Citizens of the United States typically have in mind that Social Security benefits are monthly checks that people receive when they retire. While this understanding is certainly correct, it is also vitally important to realize that there are other ways in which The federal program also provides financial assistance to its citizens.
Funded by payroll taxes, administered by the Social Security Administration (SSA) and also called the Old-Age, Survivors, and Disability Insurance (OSDAI) program, Social Security also provides benefits to people who have a disability, as long as they meet certain requirements, based on your work history and medical conditions.
But there is another method of income that the program generates for people who face a different difficult situation, the death of an eligible beneficiary.
Dependents of Social Security participants who die, including children and other family members, may also receive extended benefits.
Social Security Survivor Benefits for Couples
Social Security benefits for couples can be extended to those who are still alive in the event that one of them dies.

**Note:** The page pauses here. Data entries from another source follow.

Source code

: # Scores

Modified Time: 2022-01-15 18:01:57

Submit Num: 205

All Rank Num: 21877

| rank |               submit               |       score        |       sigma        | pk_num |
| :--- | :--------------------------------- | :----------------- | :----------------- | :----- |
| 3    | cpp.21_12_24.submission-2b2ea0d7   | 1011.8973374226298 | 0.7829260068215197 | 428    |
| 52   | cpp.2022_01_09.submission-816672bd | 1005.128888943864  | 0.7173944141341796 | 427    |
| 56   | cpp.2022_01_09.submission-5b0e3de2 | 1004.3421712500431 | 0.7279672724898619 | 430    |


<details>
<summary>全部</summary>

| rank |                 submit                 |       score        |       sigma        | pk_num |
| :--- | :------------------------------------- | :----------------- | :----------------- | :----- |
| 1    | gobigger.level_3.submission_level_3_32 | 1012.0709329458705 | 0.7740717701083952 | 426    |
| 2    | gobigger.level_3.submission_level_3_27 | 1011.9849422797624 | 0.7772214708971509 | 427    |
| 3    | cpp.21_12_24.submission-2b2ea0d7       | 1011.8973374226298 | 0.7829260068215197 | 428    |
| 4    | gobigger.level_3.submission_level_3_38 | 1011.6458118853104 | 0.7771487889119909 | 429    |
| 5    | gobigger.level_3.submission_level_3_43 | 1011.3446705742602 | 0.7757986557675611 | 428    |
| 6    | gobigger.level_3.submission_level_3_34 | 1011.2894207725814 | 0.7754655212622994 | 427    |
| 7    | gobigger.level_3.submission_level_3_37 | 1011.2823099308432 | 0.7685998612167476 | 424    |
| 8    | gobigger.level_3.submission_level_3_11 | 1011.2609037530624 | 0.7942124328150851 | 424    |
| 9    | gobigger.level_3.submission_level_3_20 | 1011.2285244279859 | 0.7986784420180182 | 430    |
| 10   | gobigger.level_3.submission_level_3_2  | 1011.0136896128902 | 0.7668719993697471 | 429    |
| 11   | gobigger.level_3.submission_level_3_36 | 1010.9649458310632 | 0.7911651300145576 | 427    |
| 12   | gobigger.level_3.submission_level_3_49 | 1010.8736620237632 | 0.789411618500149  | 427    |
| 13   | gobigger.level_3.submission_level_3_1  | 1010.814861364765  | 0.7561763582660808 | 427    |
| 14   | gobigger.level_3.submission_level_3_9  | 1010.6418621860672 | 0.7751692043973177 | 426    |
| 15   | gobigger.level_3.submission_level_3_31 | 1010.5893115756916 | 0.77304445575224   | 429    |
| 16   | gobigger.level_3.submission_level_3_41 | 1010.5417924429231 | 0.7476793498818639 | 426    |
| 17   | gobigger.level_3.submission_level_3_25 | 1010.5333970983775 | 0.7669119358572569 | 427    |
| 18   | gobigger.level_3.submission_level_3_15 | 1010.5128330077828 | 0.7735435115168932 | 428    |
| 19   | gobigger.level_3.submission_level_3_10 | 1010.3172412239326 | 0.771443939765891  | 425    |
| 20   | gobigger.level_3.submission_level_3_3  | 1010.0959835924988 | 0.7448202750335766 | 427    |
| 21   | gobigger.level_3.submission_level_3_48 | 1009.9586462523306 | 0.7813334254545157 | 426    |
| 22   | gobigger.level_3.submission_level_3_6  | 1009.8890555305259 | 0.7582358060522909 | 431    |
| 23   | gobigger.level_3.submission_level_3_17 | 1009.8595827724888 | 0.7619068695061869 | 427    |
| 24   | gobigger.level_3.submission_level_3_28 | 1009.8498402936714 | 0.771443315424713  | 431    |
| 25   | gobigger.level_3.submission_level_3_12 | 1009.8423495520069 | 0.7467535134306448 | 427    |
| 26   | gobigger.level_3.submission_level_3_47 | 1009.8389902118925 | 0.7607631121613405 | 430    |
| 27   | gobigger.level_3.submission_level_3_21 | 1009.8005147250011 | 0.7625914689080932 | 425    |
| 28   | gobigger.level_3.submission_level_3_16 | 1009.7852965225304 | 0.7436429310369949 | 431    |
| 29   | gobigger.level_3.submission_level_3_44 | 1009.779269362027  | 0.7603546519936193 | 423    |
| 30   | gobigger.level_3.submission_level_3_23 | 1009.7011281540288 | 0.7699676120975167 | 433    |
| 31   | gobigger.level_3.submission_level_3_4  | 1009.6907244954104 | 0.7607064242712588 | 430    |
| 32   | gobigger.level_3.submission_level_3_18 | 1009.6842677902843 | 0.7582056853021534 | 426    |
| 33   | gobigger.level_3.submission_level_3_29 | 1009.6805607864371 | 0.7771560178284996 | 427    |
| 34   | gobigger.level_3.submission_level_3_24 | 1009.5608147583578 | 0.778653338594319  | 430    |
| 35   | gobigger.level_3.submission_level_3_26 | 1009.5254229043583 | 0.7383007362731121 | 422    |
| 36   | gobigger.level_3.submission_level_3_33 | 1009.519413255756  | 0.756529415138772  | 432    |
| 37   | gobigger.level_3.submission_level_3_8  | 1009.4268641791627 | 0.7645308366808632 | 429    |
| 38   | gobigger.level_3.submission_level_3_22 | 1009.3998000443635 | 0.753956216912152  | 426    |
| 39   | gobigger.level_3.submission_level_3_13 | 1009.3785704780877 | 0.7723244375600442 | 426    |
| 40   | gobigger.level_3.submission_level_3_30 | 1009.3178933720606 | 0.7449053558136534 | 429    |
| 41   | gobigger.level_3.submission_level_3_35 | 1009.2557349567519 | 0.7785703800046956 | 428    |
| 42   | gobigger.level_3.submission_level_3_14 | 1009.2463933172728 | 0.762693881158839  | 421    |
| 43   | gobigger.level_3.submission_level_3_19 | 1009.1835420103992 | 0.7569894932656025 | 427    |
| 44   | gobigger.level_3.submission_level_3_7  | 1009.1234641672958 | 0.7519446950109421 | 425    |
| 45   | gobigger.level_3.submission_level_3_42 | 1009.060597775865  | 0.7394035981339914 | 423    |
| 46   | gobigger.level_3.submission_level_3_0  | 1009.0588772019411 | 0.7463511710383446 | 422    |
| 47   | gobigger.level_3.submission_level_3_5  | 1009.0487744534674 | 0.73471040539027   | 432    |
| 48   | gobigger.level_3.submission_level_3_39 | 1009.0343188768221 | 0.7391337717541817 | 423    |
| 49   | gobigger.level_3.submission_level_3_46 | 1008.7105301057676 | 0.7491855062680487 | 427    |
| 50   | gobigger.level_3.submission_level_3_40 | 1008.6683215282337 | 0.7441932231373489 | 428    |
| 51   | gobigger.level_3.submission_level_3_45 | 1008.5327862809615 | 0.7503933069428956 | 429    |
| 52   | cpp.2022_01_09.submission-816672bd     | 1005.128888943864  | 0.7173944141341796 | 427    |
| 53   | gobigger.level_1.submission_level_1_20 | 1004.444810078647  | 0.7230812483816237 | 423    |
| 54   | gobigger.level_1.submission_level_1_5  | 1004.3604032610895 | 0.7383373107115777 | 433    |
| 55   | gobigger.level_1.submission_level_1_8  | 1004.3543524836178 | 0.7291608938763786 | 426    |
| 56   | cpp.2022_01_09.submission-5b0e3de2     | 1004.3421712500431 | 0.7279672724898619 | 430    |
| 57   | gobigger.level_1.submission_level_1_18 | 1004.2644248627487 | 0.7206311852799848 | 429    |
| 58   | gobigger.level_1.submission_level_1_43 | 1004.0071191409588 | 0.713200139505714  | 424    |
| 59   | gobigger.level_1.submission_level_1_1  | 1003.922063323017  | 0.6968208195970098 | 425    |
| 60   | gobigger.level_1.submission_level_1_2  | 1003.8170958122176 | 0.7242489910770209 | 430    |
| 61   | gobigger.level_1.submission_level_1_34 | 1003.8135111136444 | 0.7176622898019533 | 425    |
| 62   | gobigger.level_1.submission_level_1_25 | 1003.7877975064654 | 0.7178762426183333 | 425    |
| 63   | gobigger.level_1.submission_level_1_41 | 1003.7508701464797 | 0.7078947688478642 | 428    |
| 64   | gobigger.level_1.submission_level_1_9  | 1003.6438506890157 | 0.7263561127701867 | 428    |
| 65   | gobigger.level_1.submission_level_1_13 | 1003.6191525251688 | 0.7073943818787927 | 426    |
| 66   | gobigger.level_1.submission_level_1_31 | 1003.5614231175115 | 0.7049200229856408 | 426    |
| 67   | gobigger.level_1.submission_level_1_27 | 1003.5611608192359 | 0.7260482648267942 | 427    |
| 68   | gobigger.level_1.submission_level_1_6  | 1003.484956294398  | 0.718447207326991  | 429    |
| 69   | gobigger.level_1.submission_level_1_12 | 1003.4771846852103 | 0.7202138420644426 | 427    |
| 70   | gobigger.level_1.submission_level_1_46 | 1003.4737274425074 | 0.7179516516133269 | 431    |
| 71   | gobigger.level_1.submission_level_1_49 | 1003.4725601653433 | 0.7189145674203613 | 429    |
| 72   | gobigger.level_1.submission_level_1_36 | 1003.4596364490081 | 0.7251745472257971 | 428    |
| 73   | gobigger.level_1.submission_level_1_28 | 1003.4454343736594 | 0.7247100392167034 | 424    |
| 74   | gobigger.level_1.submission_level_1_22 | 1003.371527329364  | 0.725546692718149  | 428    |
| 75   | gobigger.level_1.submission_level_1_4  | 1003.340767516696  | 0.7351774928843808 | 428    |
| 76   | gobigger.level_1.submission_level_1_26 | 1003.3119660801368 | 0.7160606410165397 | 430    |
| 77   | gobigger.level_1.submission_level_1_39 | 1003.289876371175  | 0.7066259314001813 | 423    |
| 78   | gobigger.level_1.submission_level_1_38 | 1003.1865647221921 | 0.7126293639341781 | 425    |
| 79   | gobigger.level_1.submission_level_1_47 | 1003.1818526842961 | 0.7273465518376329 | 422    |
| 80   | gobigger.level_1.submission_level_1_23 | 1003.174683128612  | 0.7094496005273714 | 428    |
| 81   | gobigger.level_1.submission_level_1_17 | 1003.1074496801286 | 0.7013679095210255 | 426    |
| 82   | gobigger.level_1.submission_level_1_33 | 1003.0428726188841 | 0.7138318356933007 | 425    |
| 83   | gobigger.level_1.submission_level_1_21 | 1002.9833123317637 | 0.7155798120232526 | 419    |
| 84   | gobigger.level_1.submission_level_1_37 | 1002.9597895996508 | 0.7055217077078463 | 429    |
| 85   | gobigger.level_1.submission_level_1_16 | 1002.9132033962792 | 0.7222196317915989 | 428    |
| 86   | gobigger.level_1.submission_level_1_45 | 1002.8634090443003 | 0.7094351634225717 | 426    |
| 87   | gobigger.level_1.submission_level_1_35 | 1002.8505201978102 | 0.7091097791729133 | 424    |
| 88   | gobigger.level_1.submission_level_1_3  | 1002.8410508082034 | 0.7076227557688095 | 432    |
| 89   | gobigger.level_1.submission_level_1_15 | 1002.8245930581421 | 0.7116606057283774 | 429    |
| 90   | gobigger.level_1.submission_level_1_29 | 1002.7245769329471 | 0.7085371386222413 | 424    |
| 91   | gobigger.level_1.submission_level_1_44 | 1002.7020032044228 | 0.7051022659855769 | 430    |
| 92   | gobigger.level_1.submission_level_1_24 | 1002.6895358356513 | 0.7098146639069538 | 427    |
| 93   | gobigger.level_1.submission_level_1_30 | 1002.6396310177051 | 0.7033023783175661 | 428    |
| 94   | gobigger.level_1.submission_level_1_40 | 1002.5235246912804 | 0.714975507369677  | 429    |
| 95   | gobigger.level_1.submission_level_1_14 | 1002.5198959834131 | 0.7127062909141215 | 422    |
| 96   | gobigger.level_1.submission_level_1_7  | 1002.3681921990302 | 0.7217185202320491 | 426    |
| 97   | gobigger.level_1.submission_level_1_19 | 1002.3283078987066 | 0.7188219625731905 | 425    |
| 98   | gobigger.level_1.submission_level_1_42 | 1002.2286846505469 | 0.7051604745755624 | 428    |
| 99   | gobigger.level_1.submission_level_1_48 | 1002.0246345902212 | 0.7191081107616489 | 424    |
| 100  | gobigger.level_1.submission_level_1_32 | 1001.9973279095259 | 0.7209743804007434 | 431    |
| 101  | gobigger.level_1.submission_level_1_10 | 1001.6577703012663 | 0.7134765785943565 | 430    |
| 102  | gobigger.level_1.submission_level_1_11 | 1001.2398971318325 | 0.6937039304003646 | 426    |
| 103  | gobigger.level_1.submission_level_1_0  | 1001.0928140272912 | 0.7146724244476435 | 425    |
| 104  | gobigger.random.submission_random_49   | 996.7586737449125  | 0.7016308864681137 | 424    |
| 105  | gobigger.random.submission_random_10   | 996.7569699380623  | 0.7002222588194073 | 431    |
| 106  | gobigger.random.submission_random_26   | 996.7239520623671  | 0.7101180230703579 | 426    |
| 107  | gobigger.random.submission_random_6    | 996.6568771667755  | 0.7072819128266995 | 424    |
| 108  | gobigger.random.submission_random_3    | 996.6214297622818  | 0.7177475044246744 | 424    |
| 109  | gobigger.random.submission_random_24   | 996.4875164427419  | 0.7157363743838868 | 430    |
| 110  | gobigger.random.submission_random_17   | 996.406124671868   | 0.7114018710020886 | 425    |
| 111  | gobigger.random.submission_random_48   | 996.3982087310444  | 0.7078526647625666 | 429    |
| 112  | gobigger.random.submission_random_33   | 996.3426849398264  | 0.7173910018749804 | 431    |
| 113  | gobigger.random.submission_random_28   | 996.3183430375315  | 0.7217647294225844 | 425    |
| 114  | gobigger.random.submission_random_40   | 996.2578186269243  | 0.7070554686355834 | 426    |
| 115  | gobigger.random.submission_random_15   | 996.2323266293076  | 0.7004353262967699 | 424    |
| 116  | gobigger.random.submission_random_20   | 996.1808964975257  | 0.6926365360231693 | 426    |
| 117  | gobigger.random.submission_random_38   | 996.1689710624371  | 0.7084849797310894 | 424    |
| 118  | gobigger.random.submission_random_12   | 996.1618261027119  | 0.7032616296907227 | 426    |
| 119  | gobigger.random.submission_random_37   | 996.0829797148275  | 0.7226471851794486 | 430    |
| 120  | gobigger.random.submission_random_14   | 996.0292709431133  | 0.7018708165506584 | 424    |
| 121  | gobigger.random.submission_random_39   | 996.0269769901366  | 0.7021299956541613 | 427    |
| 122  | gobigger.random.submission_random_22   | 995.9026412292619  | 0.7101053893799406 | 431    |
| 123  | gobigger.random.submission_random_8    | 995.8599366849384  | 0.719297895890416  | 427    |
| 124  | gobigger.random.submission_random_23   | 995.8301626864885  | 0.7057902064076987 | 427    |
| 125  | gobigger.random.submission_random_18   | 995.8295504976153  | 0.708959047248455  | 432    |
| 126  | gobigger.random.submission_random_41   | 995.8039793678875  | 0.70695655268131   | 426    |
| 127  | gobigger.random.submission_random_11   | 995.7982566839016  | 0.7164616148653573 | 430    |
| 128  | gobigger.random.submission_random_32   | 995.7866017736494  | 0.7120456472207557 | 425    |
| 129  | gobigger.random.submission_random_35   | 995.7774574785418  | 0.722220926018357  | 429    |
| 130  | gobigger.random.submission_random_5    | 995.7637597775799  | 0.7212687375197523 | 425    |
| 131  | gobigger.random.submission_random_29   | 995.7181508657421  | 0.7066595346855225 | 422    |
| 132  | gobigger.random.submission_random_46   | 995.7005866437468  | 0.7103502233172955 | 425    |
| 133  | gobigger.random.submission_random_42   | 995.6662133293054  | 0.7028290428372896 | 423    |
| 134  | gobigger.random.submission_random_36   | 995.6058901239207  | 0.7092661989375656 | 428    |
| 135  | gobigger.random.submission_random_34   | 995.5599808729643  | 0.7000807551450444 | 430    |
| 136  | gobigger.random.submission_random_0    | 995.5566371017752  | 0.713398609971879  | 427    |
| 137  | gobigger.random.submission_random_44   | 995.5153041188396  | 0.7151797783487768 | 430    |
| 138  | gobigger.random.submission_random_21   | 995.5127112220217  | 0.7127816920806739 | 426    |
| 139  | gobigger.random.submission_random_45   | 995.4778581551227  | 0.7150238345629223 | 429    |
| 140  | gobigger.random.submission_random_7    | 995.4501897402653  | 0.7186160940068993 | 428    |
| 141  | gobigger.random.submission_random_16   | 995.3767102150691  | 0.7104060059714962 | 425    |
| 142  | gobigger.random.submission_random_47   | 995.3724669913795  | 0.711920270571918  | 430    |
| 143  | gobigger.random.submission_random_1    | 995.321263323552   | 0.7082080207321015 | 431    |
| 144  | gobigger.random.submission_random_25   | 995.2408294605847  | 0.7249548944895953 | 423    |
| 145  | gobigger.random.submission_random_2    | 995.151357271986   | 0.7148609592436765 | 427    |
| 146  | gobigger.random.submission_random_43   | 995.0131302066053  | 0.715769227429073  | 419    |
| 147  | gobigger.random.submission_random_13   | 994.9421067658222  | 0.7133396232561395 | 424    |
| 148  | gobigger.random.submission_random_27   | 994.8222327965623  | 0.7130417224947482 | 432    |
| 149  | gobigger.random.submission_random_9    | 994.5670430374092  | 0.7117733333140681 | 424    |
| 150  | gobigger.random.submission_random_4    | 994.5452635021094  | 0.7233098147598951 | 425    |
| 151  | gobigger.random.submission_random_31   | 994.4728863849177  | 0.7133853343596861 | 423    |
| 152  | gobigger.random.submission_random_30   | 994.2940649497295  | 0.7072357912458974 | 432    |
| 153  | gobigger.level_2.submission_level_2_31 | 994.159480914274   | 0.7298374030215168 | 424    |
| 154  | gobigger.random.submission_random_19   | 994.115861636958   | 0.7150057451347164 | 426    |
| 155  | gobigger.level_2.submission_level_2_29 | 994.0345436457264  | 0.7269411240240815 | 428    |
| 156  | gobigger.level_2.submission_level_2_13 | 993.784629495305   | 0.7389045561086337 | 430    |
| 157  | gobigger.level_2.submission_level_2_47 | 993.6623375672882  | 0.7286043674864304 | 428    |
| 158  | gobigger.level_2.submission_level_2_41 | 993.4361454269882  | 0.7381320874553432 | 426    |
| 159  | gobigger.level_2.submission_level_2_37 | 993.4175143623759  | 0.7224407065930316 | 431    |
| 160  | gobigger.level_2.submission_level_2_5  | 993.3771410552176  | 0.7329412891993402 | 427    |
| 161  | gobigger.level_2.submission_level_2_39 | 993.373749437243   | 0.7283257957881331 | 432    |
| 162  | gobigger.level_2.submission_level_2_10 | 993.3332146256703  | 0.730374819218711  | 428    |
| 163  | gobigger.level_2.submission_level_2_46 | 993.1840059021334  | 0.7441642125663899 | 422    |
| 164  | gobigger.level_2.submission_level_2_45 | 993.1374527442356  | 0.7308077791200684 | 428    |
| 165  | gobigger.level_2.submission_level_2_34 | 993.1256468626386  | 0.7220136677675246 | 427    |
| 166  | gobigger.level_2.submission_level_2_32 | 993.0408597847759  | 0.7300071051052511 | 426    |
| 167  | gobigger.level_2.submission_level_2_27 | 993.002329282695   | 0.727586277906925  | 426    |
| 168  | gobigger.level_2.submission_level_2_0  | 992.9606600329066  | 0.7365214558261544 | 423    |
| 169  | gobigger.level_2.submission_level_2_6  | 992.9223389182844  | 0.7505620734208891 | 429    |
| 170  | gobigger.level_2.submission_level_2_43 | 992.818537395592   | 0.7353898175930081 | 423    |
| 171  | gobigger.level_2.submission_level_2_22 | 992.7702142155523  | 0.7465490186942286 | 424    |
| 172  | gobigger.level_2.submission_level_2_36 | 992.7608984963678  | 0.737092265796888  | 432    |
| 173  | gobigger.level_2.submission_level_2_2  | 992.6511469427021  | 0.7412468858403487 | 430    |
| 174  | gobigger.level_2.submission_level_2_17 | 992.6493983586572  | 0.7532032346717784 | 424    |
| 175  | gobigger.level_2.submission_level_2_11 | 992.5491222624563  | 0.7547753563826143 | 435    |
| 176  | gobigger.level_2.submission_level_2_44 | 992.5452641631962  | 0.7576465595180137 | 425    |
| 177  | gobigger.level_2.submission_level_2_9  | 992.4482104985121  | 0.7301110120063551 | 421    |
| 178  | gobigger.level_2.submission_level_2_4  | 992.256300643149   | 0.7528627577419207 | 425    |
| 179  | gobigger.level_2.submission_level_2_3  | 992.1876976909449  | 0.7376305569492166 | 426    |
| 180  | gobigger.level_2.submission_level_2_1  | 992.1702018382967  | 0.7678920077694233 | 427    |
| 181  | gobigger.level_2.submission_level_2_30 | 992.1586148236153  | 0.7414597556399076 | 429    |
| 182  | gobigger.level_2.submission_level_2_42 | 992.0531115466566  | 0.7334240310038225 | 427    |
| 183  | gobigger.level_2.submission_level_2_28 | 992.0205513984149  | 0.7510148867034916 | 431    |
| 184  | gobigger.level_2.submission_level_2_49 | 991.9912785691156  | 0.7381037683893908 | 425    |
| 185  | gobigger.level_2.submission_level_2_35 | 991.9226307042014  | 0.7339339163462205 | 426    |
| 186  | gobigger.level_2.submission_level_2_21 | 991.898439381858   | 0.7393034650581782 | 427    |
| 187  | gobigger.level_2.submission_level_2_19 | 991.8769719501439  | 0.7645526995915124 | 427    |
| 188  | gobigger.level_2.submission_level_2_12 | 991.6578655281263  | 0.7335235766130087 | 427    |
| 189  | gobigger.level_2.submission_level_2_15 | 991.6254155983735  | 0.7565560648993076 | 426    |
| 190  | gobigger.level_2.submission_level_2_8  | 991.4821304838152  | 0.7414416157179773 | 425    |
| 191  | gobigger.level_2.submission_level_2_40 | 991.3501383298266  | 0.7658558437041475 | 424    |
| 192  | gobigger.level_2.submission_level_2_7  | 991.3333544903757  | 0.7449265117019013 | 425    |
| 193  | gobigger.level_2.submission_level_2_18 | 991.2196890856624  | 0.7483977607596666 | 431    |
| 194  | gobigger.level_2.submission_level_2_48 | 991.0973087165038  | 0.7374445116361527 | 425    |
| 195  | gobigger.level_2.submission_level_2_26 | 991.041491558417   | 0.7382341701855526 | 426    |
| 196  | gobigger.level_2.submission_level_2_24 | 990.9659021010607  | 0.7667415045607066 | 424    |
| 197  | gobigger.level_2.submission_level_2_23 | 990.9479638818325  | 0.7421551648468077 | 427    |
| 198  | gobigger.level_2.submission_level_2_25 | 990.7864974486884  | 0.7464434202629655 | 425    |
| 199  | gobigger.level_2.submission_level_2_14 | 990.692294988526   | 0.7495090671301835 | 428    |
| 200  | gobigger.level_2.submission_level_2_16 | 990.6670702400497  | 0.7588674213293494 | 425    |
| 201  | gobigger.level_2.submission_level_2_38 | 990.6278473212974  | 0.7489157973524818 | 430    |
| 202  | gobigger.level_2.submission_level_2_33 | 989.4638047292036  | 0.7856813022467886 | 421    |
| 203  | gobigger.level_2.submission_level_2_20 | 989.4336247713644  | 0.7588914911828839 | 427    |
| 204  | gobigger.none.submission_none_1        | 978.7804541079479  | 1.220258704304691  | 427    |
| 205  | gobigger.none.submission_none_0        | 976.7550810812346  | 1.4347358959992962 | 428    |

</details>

And these benefits are generated independently of other retirement benefits, which means that people can delay one while they request collection of the other.
This creates a difficult decision that the survivor faces. At age 60, with a formula that involves the income history of the deceased spouse, the living spouse can begin receiving a survivor benefit.
Another option has the survivor wait until they reach age 62, when they can begin collecting their own retirement benefit. Doing this either way allows you to receive the other benefit later, and any decision made regarding this choice can make a big difference in the total lifetime benefits received.
An expert gave an example to explain Social Security survival benefits
Author Jim Blankenship, who writes for Retirement Daily from TheStreet, made the description of a stage for So provide help in clarifying the type of decision-making a survivor might face.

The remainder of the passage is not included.